Still Life With Bread Crumbs

Tidy crumbs


STILL LIFE WITH BREAD CRUMBS by Anna Quindlen (Random House), 252 pages, $30 cloth. Rating: NNN


Before you cringe at yet another novel about a mid-life crisis, take into account that this one is actually something rarer – a story about a woman sorting herself out at 60.

Rebecca Winter was wildly famous in the 80s and 90s, a photographer who gave new weight to women’s experience, especially in the work Still Life With Bread Crumbs – later an iconic poster – a photo of her post-dinner-party kitchen. Domesticity raised to the level of artistry gave her a reputation and a ton of money.

But that’s over now. She hasn’t had a successful show in years, and her agent isn’t helping. Having been dumped by her prof husband for a trophy wife, she decides to sublet her fabulous New York apartment and rent a dilapidated country cottage an hour out of the city.

There, loneliness leads her to assess her life – and her art – with fresh eyes. Suddenly she’s connecting with down-to-earth townspeople like Sarah, who owns the local café, and Tad, a professional clown. And when she starts getting close to Jim, the roofer, she can hardly recognize herself.

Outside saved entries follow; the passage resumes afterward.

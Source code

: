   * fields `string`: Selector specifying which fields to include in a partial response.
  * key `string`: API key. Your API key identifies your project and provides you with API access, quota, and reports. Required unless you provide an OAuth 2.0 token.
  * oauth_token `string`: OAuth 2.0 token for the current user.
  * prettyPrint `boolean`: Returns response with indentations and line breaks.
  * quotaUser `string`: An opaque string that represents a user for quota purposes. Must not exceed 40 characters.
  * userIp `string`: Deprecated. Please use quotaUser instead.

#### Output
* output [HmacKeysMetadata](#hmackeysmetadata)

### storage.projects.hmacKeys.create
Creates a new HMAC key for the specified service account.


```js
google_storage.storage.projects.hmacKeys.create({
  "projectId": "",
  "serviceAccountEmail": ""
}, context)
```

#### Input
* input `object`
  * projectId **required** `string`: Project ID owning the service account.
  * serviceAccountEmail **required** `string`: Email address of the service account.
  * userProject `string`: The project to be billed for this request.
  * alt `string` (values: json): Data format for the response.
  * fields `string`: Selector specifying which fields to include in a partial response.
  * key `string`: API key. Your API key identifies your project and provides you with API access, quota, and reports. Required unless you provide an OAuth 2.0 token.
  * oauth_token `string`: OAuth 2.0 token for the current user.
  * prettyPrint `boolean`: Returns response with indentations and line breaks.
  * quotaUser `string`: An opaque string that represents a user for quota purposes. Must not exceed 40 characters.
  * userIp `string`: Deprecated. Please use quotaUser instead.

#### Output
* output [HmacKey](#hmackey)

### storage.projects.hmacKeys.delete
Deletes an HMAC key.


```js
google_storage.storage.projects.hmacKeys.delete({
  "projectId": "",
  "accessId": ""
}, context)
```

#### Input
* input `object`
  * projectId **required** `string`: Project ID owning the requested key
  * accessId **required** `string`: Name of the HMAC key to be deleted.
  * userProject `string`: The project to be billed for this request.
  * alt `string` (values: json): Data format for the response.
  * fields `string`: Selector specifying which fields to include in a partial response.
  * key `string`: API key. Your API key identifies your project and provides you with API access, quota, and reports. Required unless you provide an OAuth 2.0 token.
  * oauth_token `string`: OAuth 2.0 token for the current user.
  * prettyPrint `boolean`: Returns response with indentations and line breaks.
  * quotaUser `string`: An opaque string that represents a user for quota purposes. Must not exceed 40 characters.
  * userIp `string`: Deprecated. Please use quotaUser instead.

Quindlen, a Pulitzer Prize-winning journalist and author who herself was influential in the battle to get major media outlets to take women’s everyday lives seriously, creates a terrific character in Rebecca. And buried in here is a serious consideration of the ethics of photography. Do you just shoot and thank the gods, or consider the provenance of your subject matter?

But even with a touching funeral sequence, the story is almost too gentle. Stuff happens and Quindlen definitely knows how to keep the pages turning. But she seems not to want things to get emotionally messy, so Still Life With Bread Crumbs never totally grabs you.